[Records from a data source]

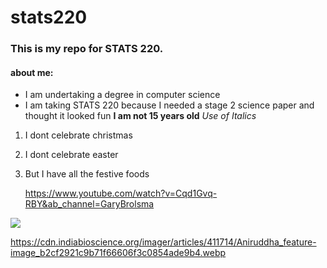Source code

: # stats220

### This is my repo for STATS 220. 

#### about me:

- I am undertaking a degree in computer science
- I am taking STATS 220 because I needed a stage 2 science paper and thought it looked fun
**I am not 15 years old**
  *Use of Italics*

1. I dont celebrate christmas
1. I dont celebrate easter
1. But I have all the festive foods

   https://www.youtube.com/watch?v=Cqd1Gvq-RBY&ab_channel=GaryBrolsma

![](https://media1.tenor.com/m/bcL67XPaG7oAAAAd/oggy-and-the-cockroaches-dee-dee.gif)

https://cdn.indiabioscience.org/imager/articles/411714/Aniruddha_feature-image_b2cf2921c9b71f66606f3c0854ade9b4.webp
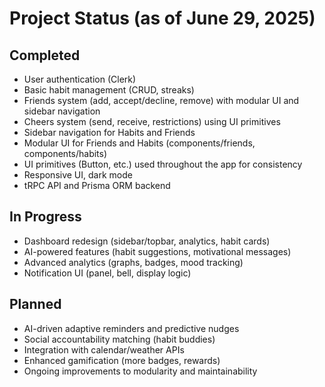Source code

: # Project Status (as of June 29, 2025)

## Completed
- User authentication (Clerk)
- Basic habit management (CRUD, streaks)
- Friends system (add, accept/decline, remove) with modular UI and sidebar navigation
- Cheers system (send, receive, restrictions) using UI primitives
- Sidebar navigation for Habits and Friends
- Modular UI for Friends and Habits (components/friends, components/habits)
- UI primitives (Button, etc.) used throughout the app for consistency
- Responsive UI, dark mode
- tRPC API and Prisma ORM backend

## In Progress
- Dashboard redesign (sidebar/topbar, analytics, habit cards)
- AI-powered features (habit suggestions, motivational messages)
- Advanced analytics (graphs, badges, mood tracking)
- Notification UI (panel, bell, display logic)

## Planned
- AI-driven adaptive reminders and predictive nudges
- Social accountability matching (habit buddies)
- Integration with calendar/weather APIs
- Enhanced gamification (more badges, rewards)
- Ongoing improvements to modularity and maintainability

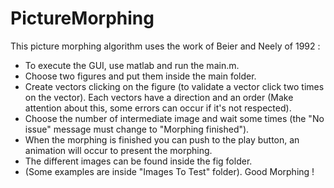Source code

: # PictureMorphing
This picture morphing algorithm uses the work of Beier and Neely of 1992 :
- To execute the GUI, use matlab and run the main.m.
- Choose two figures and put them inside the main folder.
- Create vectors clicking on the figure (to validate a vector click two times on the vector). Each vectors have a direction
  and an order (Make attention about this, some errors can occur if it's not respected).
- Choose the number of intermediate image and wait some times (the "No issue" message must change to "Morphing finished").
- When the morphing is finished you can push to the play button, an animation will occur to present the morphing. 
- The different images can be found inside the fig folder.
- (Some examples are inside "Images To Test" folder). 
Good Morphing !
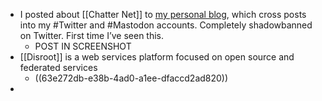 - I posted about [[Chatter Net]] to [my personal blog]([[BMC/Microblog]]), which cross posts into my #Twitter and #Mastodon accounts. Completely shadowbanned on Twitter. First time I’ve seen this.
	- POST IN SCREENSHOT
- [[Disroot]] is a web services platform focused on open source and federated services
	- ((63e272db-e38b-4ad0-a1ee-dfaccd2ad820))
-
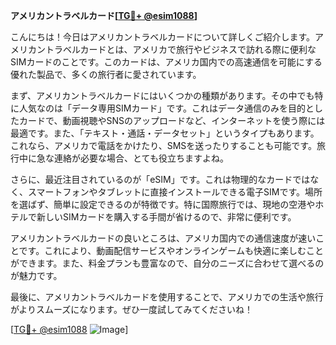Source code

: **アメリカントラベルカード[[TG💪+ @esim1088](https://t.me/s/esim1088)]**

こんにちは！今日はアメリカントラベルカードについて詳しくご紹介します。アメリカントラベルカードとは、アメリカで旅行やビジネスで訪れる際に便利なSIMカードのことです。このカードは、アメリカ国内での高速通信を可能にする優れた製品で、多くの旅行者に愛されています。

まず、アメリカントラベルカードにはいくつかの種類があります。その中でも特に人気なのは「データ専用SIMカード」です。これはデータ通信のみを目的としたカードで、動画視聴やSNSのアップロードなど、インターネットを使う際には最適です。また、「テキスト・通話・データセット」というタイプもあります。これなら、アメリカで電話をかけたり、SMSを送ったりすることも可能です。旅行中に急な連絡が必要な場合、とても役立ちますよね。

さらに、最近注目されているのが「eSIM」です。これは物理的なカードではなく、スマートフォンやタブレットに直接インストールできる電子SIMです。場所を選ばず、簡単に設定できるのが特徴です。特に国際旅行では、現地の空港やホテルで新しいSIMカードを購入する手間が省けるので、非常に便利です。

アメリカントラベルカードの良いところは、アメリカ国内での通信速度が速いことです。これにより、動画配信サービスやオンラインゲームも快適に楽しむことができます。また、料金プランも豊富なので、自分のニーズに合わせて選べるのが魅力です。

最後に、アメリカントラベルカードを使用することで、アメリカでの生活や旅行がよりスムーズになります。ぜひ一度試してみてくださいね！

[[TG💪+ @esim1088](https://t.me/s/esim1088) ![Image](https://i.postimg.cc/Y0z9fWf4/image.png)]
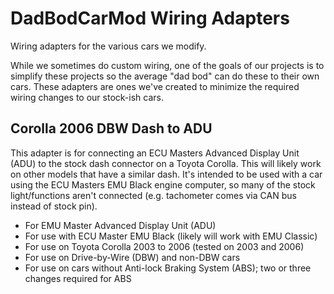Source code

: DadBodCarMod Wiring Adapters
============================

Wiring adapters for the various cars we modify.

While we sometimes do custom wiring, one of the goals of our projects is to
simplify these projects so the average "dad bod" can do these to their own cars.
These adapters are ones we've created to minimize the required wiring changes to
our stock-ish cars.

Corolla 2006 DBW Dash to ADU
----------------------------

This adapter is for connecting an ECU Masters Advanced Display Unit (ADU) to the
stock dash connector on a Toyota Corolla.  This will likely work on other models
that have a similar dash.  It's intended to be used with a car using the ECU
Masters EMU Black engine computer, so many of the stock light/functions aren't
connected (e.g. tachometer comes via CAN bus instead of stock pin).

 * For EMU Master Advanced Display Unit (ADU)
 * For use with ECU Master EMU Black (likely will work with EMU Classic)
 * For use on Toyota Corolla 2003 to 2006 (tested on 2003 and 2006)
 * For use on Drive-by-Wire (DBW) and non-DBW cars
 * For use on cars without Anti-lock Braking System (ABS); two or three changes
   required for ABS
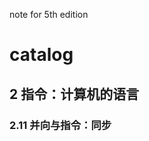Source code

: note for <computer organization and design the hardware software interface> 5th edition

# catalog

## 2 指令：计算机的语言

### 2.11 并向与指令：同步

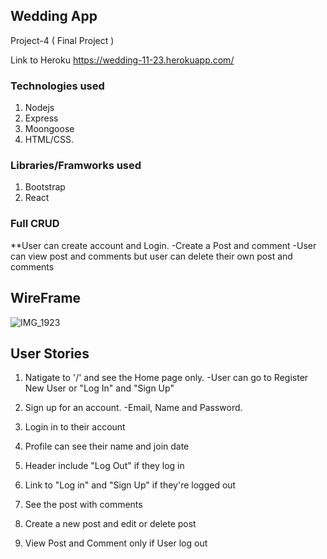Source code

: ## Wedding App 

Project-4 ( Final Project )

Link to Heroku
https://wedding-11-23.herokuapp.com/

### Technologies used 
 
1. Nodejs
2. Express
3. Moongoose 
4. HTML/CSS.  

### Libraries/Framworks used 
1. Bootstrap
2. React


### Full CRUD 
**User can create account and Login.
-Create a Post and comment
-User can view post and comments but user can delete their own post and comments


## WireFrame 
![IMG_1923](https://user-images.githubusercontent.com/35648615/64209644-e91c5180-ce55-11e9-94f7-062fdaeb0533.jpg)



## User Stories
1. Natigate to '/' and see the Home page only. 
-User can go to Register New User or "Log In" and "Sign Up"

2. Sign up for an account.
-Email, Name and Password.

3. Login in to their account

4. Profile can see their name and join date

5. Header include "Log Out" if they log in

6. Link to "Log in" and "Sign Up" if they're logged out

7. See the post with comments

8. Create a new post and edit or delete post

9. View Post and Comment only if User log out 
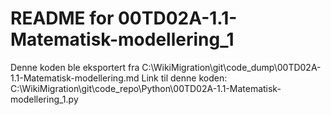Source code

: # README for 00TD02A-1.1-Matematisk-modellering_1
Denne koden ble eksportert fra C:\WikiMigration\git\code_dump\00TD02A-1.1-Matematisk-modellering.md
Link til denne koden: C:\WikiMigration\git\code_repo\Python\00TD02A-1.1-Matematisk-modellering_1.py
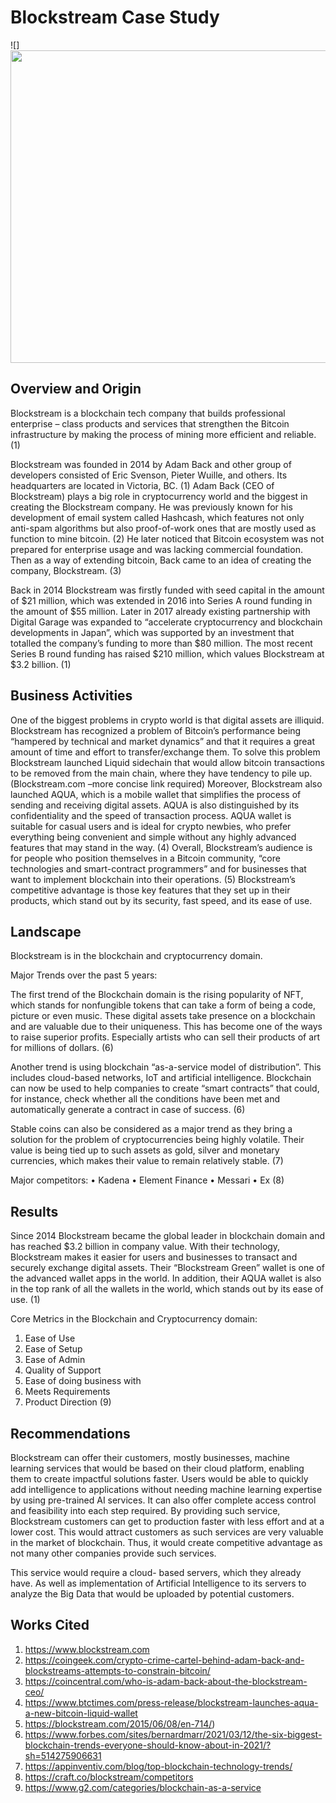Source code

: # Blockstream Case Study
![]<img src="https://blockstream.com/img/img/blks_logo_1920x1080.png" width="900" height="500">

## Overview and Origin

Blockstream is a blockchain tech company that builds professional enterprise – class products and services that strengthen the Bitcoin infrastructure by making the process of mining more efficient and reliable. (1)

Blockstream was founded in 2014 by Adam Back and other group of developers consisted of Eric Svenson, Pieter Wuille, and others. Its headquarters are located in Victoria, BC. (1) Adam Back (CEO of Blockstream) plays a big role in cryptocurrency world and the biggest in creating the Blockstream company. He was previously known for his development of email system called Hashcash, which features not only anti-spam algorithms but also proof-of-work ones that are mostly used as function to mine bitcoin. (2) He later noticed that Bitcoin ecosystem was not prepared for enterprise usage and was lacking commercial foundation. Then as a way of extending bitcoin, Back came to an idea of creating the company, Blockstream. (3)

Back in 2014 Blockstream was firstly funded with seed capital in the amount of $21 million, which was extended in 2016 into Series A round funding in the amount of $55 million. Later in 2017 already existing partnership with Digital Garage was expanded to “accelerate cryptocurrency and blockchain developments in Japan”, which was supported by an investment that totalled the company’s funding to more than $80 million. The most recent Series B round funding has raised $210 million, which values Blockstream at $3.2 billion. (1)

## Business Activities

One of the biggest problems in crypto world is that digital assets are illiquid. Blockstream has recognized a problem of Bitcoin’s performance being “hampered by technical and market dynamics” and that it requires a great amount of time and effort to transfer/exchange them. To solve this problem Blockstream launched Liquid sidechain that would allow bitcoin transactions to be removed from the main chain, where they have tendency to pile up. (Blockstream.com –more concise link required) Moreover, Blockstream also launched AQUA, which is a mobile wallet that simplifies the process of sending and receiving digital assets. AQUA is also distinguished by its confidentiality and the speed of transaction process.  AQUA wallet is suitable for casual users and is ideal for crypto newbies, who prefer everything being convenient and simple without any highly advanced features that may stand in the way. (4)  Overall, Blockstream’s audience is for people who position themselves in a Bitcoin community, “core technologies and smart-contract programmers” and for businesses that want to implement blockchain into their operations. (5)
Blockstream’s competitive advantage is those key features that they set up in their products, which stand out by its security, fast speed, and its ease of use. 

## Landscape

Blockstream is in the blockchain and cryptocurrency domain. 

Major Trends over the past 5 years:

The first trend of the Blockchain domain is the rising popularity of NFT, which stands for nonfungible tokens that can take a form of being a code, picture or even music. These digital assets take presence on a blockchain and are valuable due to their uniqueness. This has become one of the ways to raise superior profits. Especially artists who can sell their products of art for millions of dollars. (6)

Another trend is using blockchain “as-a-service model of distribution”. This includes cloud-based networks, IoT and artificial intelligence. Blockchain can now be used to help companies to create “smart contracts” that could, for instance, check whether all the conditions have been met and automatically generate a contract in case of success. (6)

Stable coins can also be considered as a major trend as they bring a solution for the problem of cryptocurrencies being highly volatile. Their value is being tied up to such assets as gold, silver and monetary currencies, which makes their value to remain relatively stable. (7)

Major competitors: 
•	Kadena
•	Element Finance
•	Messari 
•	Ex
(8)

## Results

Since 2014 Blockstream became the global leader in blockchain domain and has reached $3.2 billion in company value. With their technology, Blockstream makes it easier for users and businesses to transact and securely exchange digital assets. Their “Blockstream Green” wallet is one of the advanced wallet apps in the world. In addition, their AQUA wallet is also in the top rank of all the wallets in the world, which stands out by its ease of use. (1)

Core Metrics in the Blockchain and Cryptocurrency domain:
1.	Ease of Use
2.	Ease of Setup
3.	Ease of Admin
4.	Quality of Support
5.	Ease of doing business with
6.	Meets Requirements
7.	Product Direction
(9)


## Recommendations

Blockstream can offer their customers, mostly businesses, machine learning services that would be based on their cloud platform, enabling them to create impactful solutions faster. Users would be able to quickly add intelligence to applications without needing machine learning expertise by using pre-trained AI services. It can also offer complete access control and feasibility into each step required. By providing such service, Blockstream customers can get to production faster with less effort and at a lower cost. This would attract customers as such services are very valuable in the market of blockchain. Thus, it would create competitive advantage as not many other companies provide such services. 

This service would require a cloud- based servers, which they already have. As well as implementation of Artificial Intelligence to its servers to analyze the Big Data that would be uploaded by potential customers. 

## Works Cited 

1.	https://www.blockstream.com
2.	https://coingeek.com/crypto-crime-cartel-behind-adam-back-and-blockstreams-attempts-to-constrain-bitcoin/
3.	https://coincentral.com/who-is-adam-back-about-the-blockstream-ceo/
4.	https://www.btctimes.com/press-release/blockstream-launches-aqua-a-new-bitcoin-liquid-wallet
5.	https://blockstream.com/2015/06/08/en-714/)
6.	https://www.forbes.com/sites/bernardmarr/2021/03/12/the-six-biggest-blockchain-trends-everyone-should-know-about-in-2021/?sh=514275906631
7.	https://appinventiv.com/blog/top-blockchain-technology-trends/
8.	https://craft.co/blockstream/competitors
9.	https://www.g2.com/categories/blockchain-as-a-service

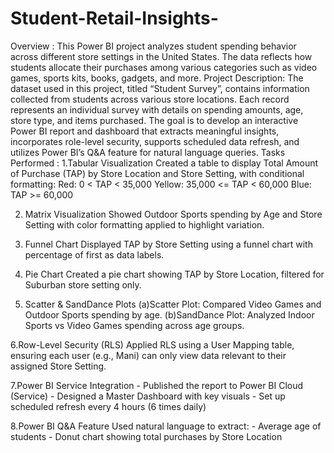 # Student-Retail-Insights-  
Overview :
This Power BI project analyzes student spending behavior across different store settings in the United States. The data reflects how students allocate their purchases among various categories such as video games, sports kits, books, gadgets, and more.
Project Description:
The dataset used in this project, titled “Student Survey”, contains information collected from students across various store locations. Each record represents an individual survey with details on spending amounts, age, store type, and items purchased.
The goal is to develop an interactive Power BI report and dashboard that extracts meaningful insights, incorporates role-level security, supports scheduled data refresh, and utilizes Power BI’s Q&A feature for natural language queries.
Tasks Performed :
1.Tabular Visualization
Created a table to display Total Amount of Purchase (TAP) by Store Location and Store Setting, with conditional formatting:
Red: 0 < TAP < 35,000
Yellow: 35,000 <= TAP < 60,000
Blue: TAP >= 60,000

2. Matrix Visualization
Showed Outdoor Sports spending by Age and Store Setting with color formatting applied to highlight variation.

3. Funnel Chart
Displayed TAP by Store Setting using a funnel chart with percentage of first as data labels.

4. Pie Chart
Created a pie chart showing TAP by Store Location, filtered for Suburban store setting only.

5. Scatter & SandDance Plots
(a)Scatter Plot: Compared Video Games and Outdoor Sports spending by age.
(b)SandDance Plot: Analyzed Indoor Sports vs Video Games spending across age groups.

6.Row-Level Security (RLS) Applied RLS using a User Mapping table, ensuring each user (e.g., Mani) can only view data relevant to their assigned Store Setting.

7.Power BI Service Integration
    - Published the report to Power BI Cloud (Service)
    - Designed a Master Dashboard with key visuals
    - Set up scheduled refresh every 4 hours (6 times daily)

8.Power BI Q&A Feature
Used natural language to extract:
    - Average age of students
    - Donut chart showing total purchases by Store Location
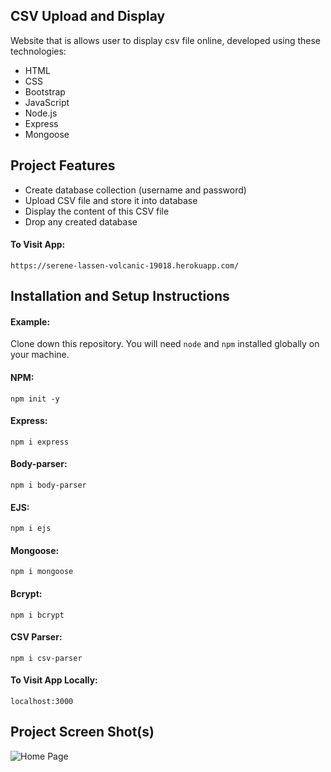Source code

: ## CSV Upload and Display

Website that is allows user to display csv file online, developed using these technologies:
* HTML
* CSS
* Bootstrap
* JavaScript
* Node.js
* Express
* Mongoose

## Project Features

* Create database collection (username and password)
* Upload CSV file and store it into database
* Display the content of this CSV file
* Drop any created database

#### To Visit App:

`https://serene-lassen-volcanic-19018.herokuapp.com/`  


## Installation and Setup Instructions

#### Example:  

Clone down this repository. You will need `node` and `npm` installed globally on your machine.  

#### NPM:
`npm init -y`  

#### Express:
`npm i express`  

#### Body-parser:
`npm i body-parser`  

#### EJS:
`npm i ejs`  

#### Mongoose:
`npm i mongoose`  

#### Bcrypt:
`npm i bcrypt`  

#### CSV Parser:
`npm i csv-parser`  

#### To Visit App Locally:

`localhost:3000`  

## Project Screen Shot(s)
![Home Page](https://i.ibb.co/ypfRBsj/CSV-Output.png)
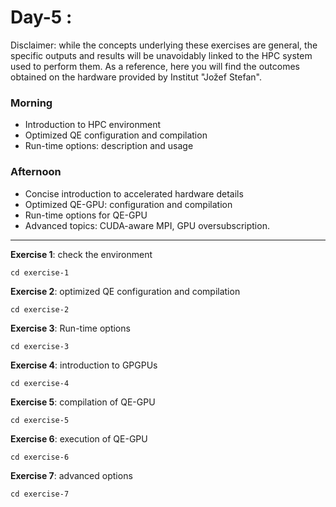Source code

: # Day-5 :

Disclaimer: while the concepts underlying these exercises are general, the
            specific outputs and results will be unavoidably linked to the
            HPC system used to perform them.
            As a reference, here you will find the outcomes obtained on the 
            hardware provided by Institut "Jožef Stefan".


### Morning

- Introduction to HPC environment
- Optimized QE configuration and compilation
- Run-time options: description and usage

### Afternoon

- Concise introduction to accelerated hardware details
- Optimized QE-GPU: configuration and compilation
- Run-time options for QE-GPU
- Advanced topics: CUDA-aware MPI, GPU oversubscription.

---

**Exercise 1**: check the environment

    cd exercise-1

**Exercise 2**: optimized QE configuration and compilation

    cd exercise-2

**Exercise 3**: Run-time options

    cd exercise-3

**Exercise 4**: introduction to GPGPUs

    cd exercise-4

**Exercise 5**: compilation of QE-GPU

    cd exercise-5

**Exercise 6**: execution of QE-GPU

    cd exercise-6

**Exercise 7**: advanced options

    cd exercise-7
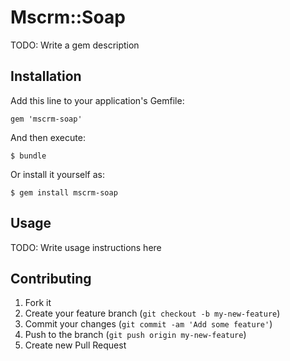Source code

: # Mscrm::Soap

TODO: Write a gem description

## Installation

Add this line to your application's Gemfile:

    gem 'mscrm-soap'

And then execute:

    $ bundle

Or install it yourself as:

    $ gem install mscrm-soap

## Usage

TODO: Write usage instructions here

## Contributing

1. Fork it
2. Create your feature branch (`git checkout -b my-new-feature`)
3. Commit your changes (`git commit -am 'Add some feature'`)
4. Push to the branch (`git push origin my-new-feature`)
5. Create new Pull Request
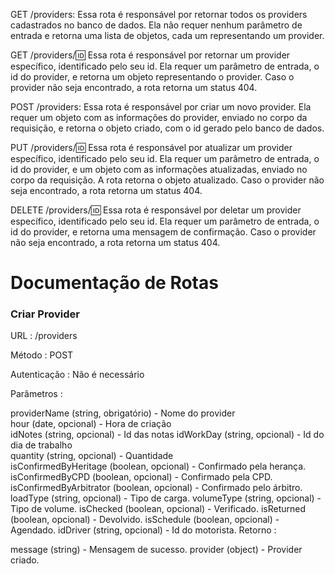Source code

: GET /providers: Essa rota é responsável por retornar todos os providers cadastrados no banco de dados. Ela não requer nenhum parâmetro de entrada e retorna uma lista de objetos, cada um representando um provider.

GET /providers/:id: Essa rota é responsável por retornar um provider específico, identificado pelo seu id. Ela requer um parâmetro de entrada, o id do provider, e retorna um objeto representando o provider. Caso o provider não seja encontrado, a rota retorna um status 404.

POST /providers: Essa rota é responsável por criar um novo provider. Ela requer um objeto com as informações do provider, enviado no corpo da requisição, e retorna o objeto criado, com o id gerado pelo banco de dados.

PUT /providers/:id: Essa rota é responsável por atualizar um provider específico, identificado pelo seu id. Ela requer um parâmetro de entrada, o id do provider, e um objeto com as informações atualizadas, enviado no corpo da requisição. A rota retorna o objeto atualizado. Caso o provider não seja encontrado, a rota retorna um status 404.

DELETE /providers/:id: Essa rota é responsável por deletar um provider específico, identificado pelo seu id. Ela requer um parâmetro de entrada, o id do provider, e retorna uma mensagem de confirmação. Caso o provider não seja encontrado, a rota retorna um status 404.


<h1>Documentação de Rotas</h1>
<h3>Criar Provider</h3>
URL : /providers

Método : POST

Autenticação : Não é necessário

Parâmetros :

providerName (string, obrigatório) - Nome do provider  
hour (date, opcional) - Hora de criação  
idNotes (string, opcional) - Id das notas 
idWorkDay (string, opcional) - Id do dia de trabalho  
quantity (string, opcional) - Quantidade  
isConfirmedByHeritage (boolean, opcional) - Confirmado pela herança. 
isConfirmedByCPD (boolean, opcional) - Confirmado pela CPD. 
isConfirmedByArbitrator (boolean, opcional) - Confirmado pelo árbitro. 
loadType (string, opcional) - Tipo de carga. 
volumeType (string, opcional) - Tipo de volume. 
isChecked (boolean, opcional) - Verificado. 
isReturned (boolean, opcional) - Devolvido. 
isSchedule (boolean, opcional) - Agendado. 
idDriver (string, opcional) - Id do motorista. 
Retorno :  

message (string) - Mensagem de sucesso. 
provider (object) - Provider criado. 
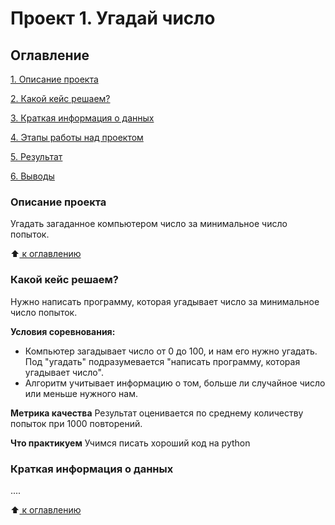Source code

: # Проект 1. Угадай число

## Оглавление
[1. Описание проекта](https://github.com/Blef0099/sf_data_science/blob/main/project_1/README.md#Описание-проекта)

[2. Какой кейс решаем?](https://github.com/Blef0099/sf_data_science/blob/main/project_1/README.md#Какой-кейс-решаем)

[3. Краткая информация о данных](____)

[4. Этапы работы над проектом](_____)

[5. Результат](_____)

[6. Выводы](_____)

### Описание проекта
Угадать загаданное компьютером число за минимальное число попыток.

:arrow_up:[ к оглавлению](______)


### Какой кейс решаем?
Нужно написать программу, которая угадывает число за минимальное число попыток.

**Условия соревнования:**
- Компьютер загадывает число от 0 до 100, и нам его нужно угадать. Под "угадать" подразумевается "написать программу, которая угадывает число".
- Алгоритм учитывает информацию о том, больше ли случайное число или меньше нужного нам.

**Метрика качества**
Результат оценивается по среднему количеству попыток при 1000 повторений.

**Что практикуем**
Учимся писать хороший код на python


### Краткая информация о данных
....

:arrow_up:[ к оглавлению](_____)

ASSIGNMENT — Whenever a line of the records holds the string "representando", pick it out and copy it.

THE COMPLETED TASK —
: GET /providers: Essa rota é responsável por retornar todos os providers cadastrados no banco de dados. Ela não requer nenhum parâmetro de entrada e retorna uma lista de objetos, cada um representando um provider.
GET /providers/:id: Essa rota é responsável por retornar um provider específico, identificado pelo seu id. Ela requer um parâmetro de entrada, o id do provider, e retorna um objeto representando o provider. Caso o provider não seja encontrado, a rota retorna um status 404.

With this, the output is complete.